The Chief Sales Officer (CSO) is the senior executive responsible for revenue generation across the sales organization. The role sits in the C-suite of most growing B2B companies, reports to the CEO, and owns the targets that determine whether the company hits plan. This guide covers what a CSO actually does day-to-day, how the role differs from CRO, what CSOs are typically measured on, and the typical path to the position.

What a Chief Sales Officer does

The CSO owns the revenue-generation engine. Practically, that means setting the annual sales plan, structuring the team, hiring senior sales leaders, owning the comp model, partnering with marketing on pipeline generation, partnering with product on what the team can sell, and reporting on revenue to the CEO and board. The role is heavily strategic at the C-suite level and operationally intense at the team level — most CSOs spend significant time on hiring, deal coaching with key accounts, and managing executive-level relationships with key customers.

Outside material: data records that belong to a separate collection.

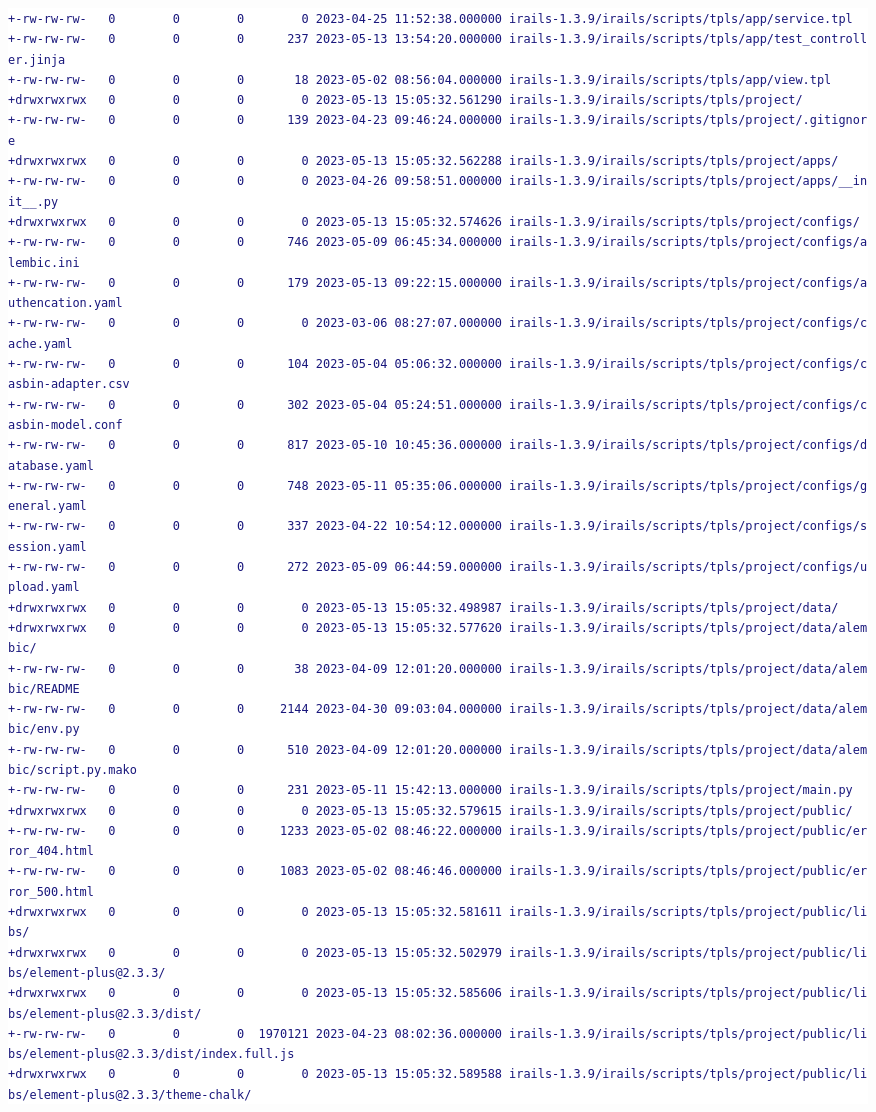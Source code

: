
 ```diff
+-rw-rw-rw-   0        0        0        0 2023-04-25 11:52:38.000000 irails-1.3.9/irails/scripts/tpls/app/service.tpl
+-rw-rw-rw-   0        0        0      237 2023-05-13 13:54:20.000000 irails-1.3.9/irails/scripts/tpls/app/test_controller.jinja
+-rw-rw-rw-   0        0        0       18 2023-05-02 08:56:04.000000 irails-1.3.9/irails/scripts/tpls/app/view.tpl
+drwxrwxrwx   0        0        0        0 2023-05-13 15:05:32.561290 irails-1.3.9/irails/scripts/tpls/project/
+-rw-rw-rw-   0        0        0      139 2023-04-23 09:46:24.000000 irails-1.3.9/irails/scripts/tpls/project/.gitignore
+drwxrwxrwx   0        0        0        0 2023-05-13 15:05:32.562288 irails-1.3.9/irails/scripts/tpls/project/apps/
+-rw-rw-rw-   0        0        0        0 2023-04-26 09:58:51.000000 irails-1.3.9/irails/scripts/tpls/project/apps/__init__.py
+drwxrwxrwx   0        0        0        0 2023-05-13 15:05:32.574626 irails-1.3.9/irails/scripts/tpls/project/configs/
+-rw-rw-rw-   0        0        0      746 2023-05-09 06:45:34.000000 irails-1.3.9/irails/scripts/tpls/project/configs/alembic.ini
+-rw-rw-rw-   0        0        0      179 2023-05-13 09:22:15.000000 irails-1.3.9/irails/scripts/tpls/project/configs/authencation.yaml
+-rw-rw-rw-   0        0        0        0 2023-03-06 08:27:07.000000 irails-1.3.9/irails/scripts/tpls/project/configs/cache.yaml
+-rw-rw-rw-   0        0        0      104 2023-05-04 05:06:32.000000 irails-1.3.9/irails/scripts/tpls/project/configs/casbin-adapter.csv
+-rw-rw-rw-   0        0        0      302 2023-05-04 05:24:51.000000 irails-1.3.9/irails/scripts/tpls/project/configs/casbin-model.conf
+-rw-rw-rw-   0        0        0      817 2023-05-10 10:45:36.000000 irails-1.3.9/irails/scripts/tpls/project/configs/database.yaml
+-rw-rw-rw-   0        0        0      748 2023-05-11 05:35:06.000000 irails-1.3.9/irails/scripts/tpls/project/configs/general.yaml
+-rw-rw-rw-   0        0        0      337 2023-04-22 10:54:12.000000 irails-1.3.9/irails/scripts/tpls/project/configs/session.yaml
+-rw-rw-rw-   0        0        0      272 2023-05-09 06:44:59.000000 irails-1.3.9/irails/scripts/tpls/project/configs/upload.yaml
+drwxrwxrwx   0        0        0        0 2023-05-13 15:05:32.498987 irails-1.3.9/irails/scripts/tpls/project/data/
+drwxrwxrwx   0        0        0        0 2023-05-13 15:05:32.577620 irails-1.3.9/irails/scripts/tpls/project/data/alembic/
+-rw-rw-rw-   0        0        0       38 2023-04-09 12:01:20.000000 irails-1.3.9/irails/scripts/tpls/project/data/alembic/README
+-rw-rw-rw-   0        0        0     2144 2023-04-30 09:03:04.000000 irails-1.3.9/irails/scripts/tpls/project/data/alembic/env.py
+-rw-rw-rw-   0        0        0      510 2023-04-09 12:01:20.000000 irails-1.3.9/irails/scripts/tpls/project/data/alembic/script.py.mako
+-rw-rw-rw-   0        0        0      231 2023-05-11 15:42:13.000000 irails-1.3.9/irails/scripts/tpls/project/main.py
+drwxrwxrwx   0        0        0        0 2023-05-13 15:05:32.579615 irails-1.3.9/irails/scripts/tpls/project/public/
+-rw-rw-rw-   0        0        0     1233 2023-05-02 08:46:22.000000 irails-1.3.9/irails/scripts/tpls/project/public/error_404.html
+-rw-rw-rw-   0        0        0     1083 2023-05-02 08:46:46.000000 irails-1.3.9/irails/scripts/tpls/project/public/error_500.html
+drwxrwxrwx   0        0        0        0 2023-05-13 15:05:32.581611 irails-1.3.9/irails/scripts/tpls/project/public/libs/
+drwxrwxrwx   0        0        0        0 2023-05-13 15:05:32.502979 irails-1.3.9/irails/scripts/tpls/project/public/libs/element-plus@2.3.3/
+drwxrwxrwx   0        0        0        0 2023-05-13 15:05:32.585606 irails-1.3.9/irails/scripts/tpls/project/public/libs/element-plus@2.3.3/dist/
+-rw-rw-rw-   0        0        0  1970121 2023-04-23 08:02:36.000000 irails-1.3.9/irails/scripts/tpls/project/public/libs/element-plus@2.3.3/dist/index.full.js
+drwxrwxrwx   0        0        0        0 2023-05-13 15:05:32.589588 irails-1.3.9/irails/scripts/tpls/project/public/libs/element-plus@2.3.3/theme-chalk/
```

CSO responsibilities by quarter

  • Quarterly revenue plan. Forecast, segment, region. Reconcile against marketing pipeline contribution, product capacity, and customer success retention.
  • Team performance. Quota attainment by region, by segment, by rep. Coaching sessions with regional VPs to address gaps.
  • Hiring and ramp. Open roles, ramp curve for new hires, attrition tracking. The single highest-leverage activity for most CSOs.
  • Comp plan management. Quarterly review of comp design, adjustments for market conditions, exception handling for high performers.
  • Executive customer relationships. Top 20-50 accounts get CSO attention. Renewal calls, expansion meetings, exec sponsorship of strategic deals.
  • Cross-functional partnership. Marketing alignment on lead handoff, product partnership on roadmap signals, finance on forecast hygiene.

CSO vs CRO

The Chief Revenue Officer (CRO) typically owns a broader scope than CSO — sales plus marketing plus customer success. The CSO owns sales specifically. At companies where marketing and CS report into CRO, the CSO either reports into CRO or is the same person. At companies where marketing and CS report into CEO, the CSO is the senior sales leader and may carry the title CRO without the broader scope.

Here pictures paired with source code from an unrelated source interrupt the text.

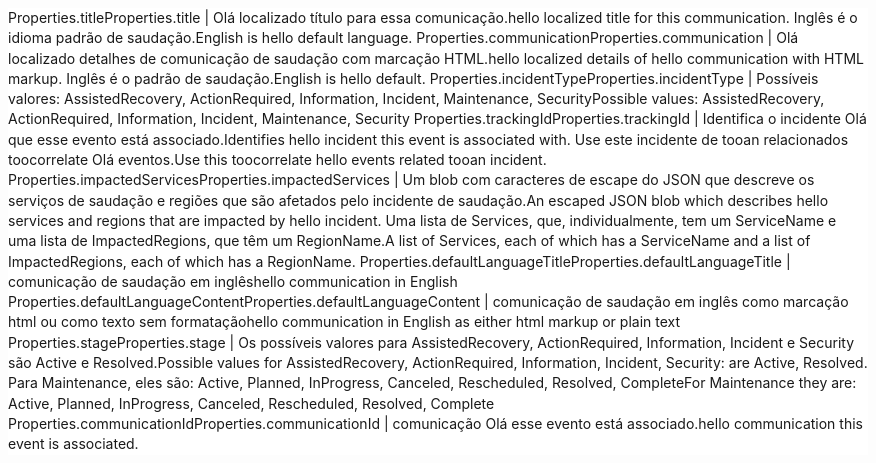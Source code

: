 <span data-ttu-id="6d5c8-156">Properties.title</span><span class="sxs-lookup"><span data-stu-id="6d5c8-156">Properties.title</span></span> | <span data-ttu-id="6d5c8-157">Olá localizado título para essa comunicação.</span><span class="sxs-lookup"><span data-stu-id="6d5c8-157">hello localized title for this communication.</span></span> <span data-ttu-id="6d5c8-158">Inglês é o idioma padrão de saudação.</span><span class="sxs-lookup"><span data-stu-id="6d5c8-158">English is hello default language.</span></span>
<span data-ttu-id="6d5c8-159">Properties.communication</span><span class="sxs-lookup"><span data-stu-id="6d5c8-159">Properties.communication</span></span> | <span data-ttu-id="6d5c8-160">Olá localizado detalhes de comunicação de saudação com marcação HTML.</span><span class="sxs-lookup"><span data-stu-id="6d5c8-160">hello localized details of hello communication with HTML markup.</span></span> <span data-ttu-id="6d5c8-161">Inglês é o padrão de saudação.</span><span class="sxs-lookup"><span data-stu-id="6d5c8-161">English is hello default.</span></span>
<span data-ttu-id="6d5c8-162">Properties.incidentType</span><span class="sxs-lookup"><span data-stu-id="6d5c8-162">Properties.incidentType</span></span> | <span data-ttu-id="6d5c8-163">Possíveis valores: AssistedRecovery, ActionRequired, Information, Incident, Maintenance, Security</span><span class="sxs-lookup"><span data-stu-id="6d5c8-163">Possible values: AssistedRecovery, ActionRequired, Information, Incident, Maintenance, Security</span></span>
<span data-ttu-id="6d5c8-164">Properties.trackingId</span><span class="sxs-lookup"><span data-stu-id="6d5c8-164">Properties.trackingId</span></span> | <span data-ttu-id="6d5c8-165">Identifica o incidente Olá que esse evento está associado.</span><span class="sxs-lookup"><span data-stu-id="6d5c8-165">Identifies hello incident this event is associated with.</span></span> <span data-ttu-id="6d5c8-166">Use este incidente de tooan relacionados toocorrelate Olá eventos.</span><span class="sxs-lookup"><span data-stu-id="6d5c8-166">Use this toocorrelate hello events related tooan incident.</span></span>
<span data-ttu-id="6d5c8-167">Properties.impactedServices</span><span class="sxs-lookup"><span data-stu-id="6d5c8-167">Properties.impactedServices</span></span> | <span data-ttu-id="6d5c8-168">Um blob com caracteres de escape do JSON que descreve os serviços de saudação e regiões que são afetados pelo incidente de saudação.</span><span class="sxs-lookup"><span data-stu-id="6d5c8-168">An escaped JSON blob which describes hello services and regions that are impacted by hello incident.</span></span> <span data-ttu-id="6d5c8-169">Uma lista de Services, que, individualmente, tem um ServiceName e uma lista de ImpactedRegions, que têm um RegionName.</span><span class="sxs-lookup"><span data-stu-id="6d5c8-169">A list of Services, each of which has a ServiceName and a list of ImpactedRegions, each of which has a RegionName.</span></span>
<span data-ttu-id="6d5c8-170">Properties.defaultLanguageTitle</span><span class="sxs-lookup"><span data-stu-id="6d5c8-170">Properties.defaultLanguageTitle</span></span> | <span data-ttu-id="6d5c8-171">comunicação de saudação em inglês</span><span class="sxs-lookup"><span data-stu-id="6d5c8-171">hello communication in English</span></span>
<span data-ttu-id="6d5c8-172">Properties.defaultLanguageContent</span><span class="sxs-lookup"><span data-stu-id="6d5c8-172">Properties.defaultLanguageContent</span></span> | <span data-ttu-id="6d5c8-173">comunicação de saudação em inglês como marcação html ou como texto sem formatação</span><span class="sxs-lookup"><span data-stu-id="6d5c8-173">hello communication in English as either html markup or plain text</span></span>
<span data-ttu-id="6d5c8-174">Properties.stage</span><span class="sxs-lookup"><span data-stu-id="6d5c8-174">Properties.stage</span></span> | <span data-ttu-id="6d5c8-175">Os possíveis valores para AssistedRecovery, ActionRequired, Information, Incident e Security são Active e Resolved.</span><span class="sxs-lookup"><span data-stu-id="6d5c8-175">Possible values for AssistedRecovery, ActionRequired, Information, Incident, Security: are Active, Resolved.</span></span> <span data-ttu-id="6d5c8-176">Para Maintenance, eles são: Active, Planned, InProgress, Canceled, Rescheduled, Resolved, Complete</span><span class="sxs-lookup"><span data-stu-id="6d5c8-176">For Maintenance they are: Active, Planned, InProgress, Canceled, Rescheduled, Resolved, Complete</span></span>
<span data-ttu-id="6d5c8-177">Properties.communicationId</span><span class="sxs-lookup"><span data-stu-id="6d5c8-177">Properties.communicationId</span></span> | <span data-ttu-id="6d5c8-178">comunicação Olá esse evento está associado.</span><span class="sxs-lookup"><span data-stu-id="6d5c8-178">hello communication this event is associated.</span></span>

The titles get used inconsistently. Read the org chart, not the title, to understand the actual scope.

What CSOs are measured on

  • Annual revenue attainment vs plan. The single most important metric.
  • New-business pipeline coverage. Typically 3-5x next-quarter quota.
  • Quota attainment distribution. Healthy teams have 60-70% of reps hitting quota; below that signals quota or capacity problems.
  • Net revenue retention. Especially in SaaS — what does the existing customer base look like quarter over quarter.
  • Sales cycle length and ASP trends. Direction matters more than absolute numbers.
  • Cost of customer acquisition (CAC). Particularly the CAC payback period — how long until a new customer covers acquisition cost.

CSO compensation

CSO compensation varies significantly by company stage and revenue. Typical ranges in US SaaS in 2026:

  • $10-$50M ARR. Base $300-$450K, variable tied to revenue attainment $200-$400K, equity 0.5-1.5%. Total OTE $500-$850K.
  • $50-$200M ARR. Base $400-$550K, variable $400-$600K, equity 0.25-0.75%. Total OTE $800K-$1.2M.
  • $200M+ ARR. Base $500-$700K, variable $500-$900K+, equity smaller percentage but larger absolute value. Total OTE $1M-$2M+.

Path to CSO

The standard path: AE → senior AE → manager → director → VP → CSO. Each step typically takes 2-4 years. Strong performers can compress the path; weak markets stretch it. Some CSOs come from sales engineering or sales operations backgrounds rather than direct selling — uncommon but successful when the operational discipline transfers.

The skills that matter at each level are different. Reps optimize for individual deals; managers optimize for team performance; directors and VPs optimize for region and segment; CSOs optimize for revenue-generation strategy across the company. Skipping levels rarely produces good outcomes.

How CSOs use CRM tooling

The CSO view in a CRM is fundamentally different from a rep view. CSOs need rolled-up pipeline coverage by region, attainment forecasts by quarter, cohort analysis on hire ramps, and the ability to drill into specific deals when an exception requires it. Conduyt’s sales management software includes the multi-level rollup CSOs need without requiring sales-ops manual reporting.

Frequently asked questions

What is the difference between CSO and VP of Sales?

A VP of Sales typically owns a region, segment, or team. A CSO owns the entire sales organization. At smaller companies, the senior sales leader may carry either title; the scope is what matters.

Can you become a CSO without an MBA?

Yes. Most CSOs are not MBAs. The role rewards revenue track record, leadership capability, and strategic thinking — not credentials.

What does a CSO typically work on day-to-day?

1:1s with direct reports (VPs of Sales), customer meetings with strategic accounts, forecasting sessions with finance and CEO, recruiting calls for senior roles, and cross-functional sync with product and marketing leadership.